EXERCISE INSTRUCTIONS
Reproduce each line from the records that holds "ranges".
□ □ □ □
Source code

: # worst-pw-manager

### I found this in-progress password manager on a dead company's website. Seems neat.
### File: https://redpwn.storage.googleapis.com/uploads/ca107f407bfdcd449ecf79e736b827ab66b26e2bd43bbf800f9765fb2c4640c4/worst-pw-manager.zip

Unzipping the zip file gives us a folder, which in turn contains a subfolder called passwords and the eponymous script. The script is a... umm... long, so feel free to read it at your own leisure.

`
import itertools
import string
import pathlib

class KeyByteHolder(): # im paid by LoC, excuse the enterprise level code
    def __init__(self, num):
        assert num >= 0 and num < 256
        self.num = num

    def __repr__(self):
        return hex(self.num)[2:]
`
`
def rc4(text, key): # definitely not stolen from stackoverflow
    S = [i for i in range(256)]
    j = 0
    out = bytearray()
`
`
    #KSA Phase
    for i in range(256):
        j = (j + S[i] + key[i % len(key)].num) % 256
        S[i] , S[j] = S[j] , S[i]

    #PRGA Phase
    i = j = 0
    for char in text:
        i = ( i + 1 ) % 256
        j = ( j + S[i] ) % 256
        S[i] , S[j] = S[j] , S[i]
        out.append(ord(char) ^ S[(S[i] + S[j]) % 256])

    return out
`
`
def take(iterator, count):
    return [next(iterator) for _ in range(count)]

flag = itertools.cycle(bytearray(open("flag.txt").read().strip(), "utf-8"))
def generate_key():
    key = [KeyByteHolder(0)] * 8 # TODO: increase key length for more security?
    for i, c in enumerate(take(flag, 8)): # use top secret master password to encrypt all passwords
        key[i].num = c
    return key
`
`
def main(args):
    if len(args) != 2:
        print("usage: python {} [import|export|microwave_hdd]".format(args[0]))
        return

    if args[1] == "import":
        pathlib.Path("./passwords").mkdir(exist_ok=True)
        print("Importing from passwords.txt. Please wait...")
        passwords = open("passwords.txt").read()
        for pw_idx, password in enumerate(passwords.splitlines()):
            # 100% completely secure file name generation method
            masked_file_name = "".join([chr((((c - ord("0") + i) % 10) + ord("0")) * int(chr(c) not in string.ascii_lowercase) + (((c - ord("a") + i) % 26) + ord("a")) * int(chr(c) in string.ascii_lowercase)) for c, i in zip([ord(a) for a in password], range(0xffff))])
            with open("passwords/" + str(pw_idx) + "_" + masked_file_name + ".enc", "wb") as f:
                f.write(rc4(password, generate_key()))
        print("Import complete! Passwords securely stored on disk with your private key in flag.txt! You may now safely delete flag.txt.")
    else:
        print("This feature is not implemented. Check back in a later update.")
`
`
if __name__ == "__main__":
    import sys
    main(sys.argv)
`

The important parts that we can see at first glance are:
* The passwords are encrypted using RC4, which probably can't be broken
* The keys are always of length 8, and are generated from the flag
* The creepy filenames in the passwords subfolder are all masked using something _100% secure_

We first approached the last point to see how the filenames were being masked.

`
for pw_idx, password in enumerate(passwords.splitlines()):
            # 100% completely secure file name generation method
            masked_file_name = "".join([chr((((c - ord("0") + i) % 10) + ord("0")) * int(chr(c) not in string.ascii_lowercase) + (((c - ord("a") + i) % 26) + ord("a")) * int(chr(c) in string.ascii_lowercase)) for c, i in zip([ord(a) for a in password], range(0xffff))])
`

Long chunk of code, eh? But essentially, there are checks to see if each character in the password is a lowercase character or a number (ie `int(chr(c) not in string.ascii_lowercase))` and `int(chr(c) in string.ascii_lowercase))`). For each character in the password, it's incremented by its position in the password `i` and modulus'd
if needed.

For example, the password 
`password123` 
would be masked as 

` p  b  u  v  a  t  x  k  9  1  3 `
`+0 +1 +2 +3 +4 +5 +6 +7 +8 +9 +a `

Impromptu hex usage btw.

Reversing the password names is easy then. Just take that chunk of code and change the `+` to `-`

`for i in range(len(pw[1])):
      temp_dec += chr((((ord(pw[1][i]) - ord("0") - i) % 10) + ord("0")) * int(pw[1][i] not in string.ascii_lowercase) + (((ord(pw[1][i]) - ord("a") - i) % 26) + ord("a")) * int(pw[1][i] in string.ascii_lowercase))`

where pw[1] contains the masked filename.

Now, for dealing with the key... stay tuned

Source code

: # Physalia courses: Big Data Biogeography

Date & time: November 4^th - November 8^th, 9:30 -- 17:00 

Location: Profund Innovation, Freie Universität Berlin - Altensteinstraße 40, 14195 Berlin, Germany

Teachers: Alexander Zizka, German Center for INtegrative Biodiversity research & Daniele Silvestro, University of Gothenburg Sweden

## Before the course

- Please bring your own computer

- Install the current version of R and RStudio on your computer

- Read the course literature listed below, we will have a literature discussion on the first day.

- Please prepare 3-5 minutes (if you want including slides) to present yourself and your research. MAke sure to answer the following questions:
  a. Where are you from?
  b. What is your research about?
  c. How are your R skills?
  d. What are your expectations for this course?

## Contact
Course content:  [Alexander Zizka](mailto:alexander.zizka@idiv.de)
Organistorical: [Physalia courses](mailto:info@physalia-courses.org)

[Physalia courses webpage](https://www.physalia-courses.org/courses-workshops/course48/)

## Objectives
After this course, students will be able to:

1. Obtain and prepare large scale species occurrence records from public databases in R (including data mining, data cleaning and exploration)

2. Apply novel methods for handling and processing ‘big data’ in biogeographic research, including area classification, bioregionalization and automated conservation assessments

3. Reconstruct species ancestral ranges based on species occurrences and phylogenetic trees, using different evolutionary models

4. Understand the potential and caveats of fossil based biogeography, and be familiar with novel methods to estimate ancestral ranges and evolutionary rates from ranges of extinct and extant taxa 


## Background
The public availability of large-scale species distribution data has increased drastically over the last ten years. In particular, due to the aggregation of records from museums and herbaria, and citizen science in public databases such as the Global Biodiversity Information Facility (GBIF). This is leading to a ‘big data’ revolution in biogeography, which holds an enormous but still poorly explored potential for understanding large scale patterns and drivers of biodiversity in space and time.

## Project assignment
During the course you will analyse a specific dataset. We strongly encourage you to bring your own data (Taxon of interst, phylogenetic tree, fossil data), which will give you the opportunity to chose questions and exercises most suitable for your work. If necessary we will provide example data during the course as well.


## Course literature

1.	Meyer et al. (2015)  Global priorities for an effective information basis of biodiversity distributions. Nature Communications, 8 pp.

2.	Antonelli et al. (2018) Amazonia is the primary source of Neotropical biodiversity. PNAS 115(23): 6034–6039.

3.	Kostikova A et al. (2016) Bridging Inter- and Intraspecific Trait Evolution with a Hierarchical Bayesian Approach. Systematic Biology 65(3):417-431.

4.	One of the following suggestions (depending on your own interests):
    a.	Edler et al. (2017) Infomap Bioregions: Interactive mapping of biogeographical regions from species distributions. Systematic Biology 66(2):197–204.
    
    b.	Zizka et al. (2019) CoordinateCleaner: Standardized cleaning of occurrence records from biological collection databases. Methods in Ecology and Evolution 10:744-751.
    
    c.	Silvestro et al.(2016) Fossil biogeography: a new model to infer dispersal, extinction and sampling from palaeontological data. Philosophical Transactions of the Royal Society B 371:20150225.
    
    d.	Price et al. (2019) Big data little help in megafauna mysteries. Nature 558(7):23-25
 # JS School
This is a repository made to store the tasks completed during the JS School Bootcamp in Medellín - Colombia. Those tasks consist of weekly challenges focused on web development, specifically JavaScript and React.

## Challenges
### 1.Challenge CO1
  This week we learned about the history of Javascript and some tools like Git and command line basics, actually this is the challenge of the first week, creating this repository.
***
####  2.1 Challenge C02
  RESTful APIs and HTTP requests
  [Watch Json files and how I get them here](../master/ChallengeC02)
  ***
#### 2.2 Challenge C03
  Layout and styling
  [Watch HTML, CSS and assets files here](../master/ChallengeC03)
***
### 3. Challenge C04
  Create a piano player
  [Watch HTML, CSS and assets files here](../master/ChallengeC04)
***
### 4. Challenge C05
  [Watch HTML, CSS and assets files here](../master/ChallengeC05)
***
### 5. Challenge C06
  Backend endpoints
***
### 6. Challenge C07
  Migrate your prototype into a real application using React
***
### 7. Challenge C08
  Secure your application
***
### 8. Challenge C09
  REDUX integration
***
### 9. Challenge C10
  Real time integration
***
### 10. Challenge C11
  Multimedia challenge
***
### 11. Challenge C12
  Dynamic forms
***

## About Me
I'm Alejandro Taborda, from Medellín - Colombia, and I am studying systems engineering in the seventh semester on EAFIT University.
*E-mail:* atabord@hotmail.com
□ □ □ □
EXERCISE RESULT
3. Reconstruct species ancestral ranges based on species occurrences and phylogenetic trees, using different evolutionary models
4. Understand the potential and caveats of fossil based biogeography, and be familiar with novel methods to estimate ancestral ranges and evolutionary rates from ranges of extinct and extant taxa 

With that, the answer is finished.